Dokumentasi. Siswa menggunakan masker saat bersekolah dampak paparan kabut asap kebakaran hutan dan lahan di Kota Palangka Raya. ANTARA/Rendhik Andika.

Kabut Asap, Sekolah di Agam Berlakukan PJJ hingga 19 September

Lukman Diah Sari • 15 September 2026 21:55

Lubuk Basung: Pemerintah Kabupaten (Pemkab) Agam, Sumatra Barat, memberlakukan kegiatan belajar dari rumah melalui pembelajaran jarak jauh (PJJ) selama empat hari ke depan, mulai 16 hingga 19 September 2026. Kebijakan ini diambil menyusul memburuknya kualitas udara di daerah tersebut akibat kepungan kabut asap.

Kepala Dinas Pendidikan dan Kebudayaan (Disdikbud) Kabupaten Agam Andri mengatakan, penerapan PJJ dimulai pada Rabu, 16 September sampai Sabtu, 19 September 2026.

"Setelah itu, kita akan mengevaluasi perkembangan kondisi udara di Agam, apakah membaik atau masih seperti ini," kata Andri di Lubuk Basung, Selasa, 15 September 2026, melansir Antara.

Ia menjelaskan kebijakan PJJ berlaku untuk jenjang pendidikan anak usia dini (PAUD) hingga sekolah menengah pertama (SMP) dan pusat kegiatan belajar masyarakat (PKBM).

Pemberlakuan PJJ tersebut sejalan dengan Surat Edaran (SE) Nomor 1449 Tahun 2026 tentang Pengalihan Proses Belajar Mengajar Tatap Muka Menjadi Pembelajaran Jarak Jauh (PJJ) Akibat Dampak Kabut Asap. Langkah preventif ini diambil guna mencegah penyakit saluran pernapasan dan risiko kesehatan lainnya pada anak-anak.

"Surat edaran tersebut dibuat setelah kondisi udara di daerah terpantau kurang baik akibat paparan kabut asap," ujar dia.

Kepala Dinas Pendidikan dan Kebudayaan Agam Andri.

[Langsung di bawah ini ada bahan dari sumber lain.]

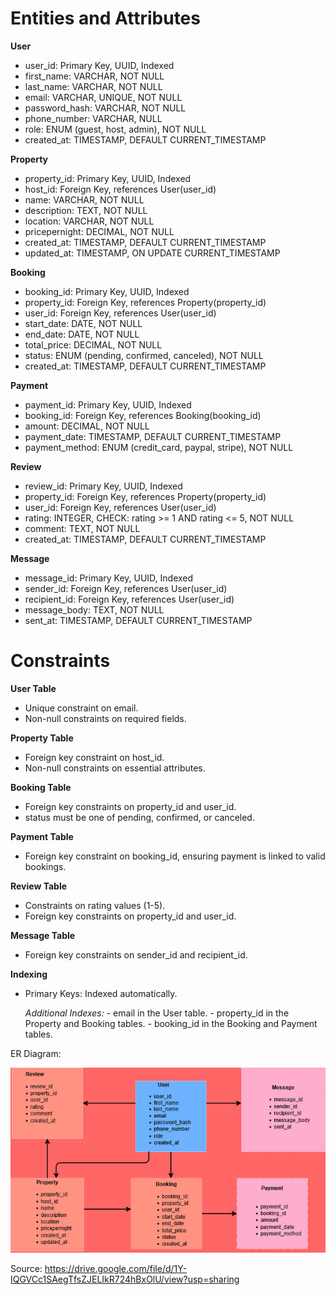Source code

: 
# Entities and Attributes
**User**
- user_id: Primary Key, UUID, Indexed
- first_name: VARCHAR, NOT NULL
- last_name: VARCHAR, NOT NULL
- email: VARCHAR, UNIQUE, NOT NULL
- password_hash: VARCHAR, NOT NULL
- phone_number: VARCHAR, NULL
- role: ENUM (guest, host, admin), NOT NULL
- created_at: TIMESTAMP, DEFAULT CURRENT_TIMESTAMP

**Property**
- property_id: Primary Key, UUID, Indexed
- host_id: Foreign Key, references User(user_id)
- name: VARCHAR, NOT NULL
- description: TEXT, NOT NULL
- location: VARCHAR, NOT NULL
- pricepernight: DECIMAL, NOT NULL
- created_at: TIMESTAMP, DEFAULT CURRENT_TIMESTAMP
- updated_at: TIMESTAMP, ON UPDATE CURRENT_TIMESTAMP

**Booking**
- booking_id: Primary Key, UUID, Indexed
- property_id: Foreign Key, references Property(property_id)
- user_id: Foreign Key, references User(user_id)
- start_date: DATE, NOT NULL
- end_date: DATE, NOT NULL
- total_price: DECIMAL, NOT NULL
- status: ENUM (pending, confirmed, canceled), NOT NULL
- created_at: TIMESTAMP, DEFAULT CURRENT_TIMESTAMP

**Payment**
- payment_id: Primary Key, UUID, Indexed
- booking_id: Foreign Key, references Booking(booking_id)
- amount: DECIMAL, NOT NULL
- payment_date: TIMESTAMP, DEFAULT CURRENT_TIMESTAMP
- payment_method: ENUM (credit_card, paypal, stripe), NOT NULL

**Review**
- review_id: Primary Key, UUID, Indexed
- property_id: Foreign Key, references Property(property_id)
- user_id: Foreign Key, references User(user_id)
- rating: INTEGER, CHECK: rating >= 1 AND rating <= 5, NOT NULL
- comment: TEXT, NOT NULL
- created_at: TIMESTAMP, DEFAULT CURRENT_TIMESTAMP

**Message**
- message_id: Primary Key, UUID, Indexed
- sender_id: Foreign Key, references User(user_id)
- recipient_id: Foreign Key, references User(user_id)
- message_body: TEXT, NOT NULL
- sent_at: TIMESTAMP, DEFAULT CURRENT_TIMESTAMP

# Constraints
**User Table**
- Unique constraint on email.
- Non-null constraints on required fields.

**Property Table**
- Foreign key constraint on host_id.
- Non-null constraints on essential attributes.

**Booking Table**
- Foreign key constraints on property_id and user_id.
- status must be one of pending, confirmed, or canceled.

**Payment Table**
- Foreign key constraint on booking_id, ensuring payment is linked to valid bookings.

**Review Table**
- Constraints on rating values (1-5).
- Foreign key constraints on property_id and user_id.

**Message Table**
- Foreign key constraints on sender_id and recipient_id.

**Indexing**
- Primary Keys: Indexed automatically.

    *Additional Indexes:*
        - email in the User table.
        - property_id in the Property and Booking tables.
        - booking_id in the Booking and Payment tables.

ER Diagram:

![alt text](AirBnB_ER.jpg)

Source: https://drive.google.com/file/d/1Y-IQGVCc1SAegTfsZJELIkR724hBxOlU/view?usp=sharing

ANTARA/Yusrizal.

Surat edaran tersebut diterbitkan pada Selasa, 15 September 2026, dan telah didistribusikan kepada seluruh Koordinator Unit Kerja Kecamatan, pengawas sekolah, penilik luar sekolah, serta kepala TK/PAUD, SD, SMP, dan PKBM se-Kabupaten Agam.

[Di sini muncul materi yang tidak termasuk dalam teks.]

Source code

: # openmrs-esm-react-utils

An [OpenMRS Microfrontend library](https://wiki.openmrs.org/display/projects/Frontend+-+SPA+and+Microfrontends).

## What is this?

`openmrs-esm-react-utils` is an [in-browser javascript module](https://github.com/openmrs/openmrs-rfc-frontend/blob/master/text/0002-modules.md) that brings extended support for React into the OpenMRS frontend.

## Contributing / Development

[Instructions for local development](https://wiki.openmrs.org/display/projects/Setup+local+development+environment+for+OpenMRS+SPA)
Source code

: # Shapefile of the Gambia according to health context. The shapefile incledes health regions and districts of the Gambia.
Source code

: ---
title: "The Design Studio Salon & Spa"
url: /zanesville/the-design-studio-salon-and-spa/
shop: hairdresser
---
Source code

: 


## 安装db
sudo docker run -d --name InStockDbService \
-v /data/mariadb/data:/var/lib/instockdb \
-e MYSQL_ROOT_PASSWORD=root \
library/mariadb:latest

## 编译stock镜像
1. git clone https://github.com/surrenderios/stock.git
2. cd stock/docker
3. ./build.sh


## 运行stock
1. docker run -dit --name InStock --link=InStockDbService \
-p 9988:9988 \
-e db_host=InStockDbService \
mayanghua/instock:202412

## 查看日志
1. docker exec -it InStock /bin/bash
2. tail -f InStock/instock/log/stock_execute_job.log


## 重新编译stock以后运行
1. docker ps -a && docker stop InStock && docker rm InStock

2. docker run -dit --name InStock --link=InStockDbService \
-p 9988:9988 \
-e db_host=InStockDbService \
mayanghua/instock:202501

Melalui edaran tersebut, para guru dan tenaga kependidikan diinstruksikan untuk memaksimalkan penggunaan media dan teknologi pembelajaran daring, guna memastikan proses belajar tetap berjalan efektif dan efisien. Adapun materi PJJ difokuskan pada penguatan literasi, numerasi, pendidikan karakter, hingga pengenalan pola hidup sehat.

Sebelum memberlakukan PJJ, Disdikbud Agam juga telah merilis surat edaran yang mewajibkan seluruh pelajar untuk memakai masker dan membatasi aktivitas belajar di luar ruangan.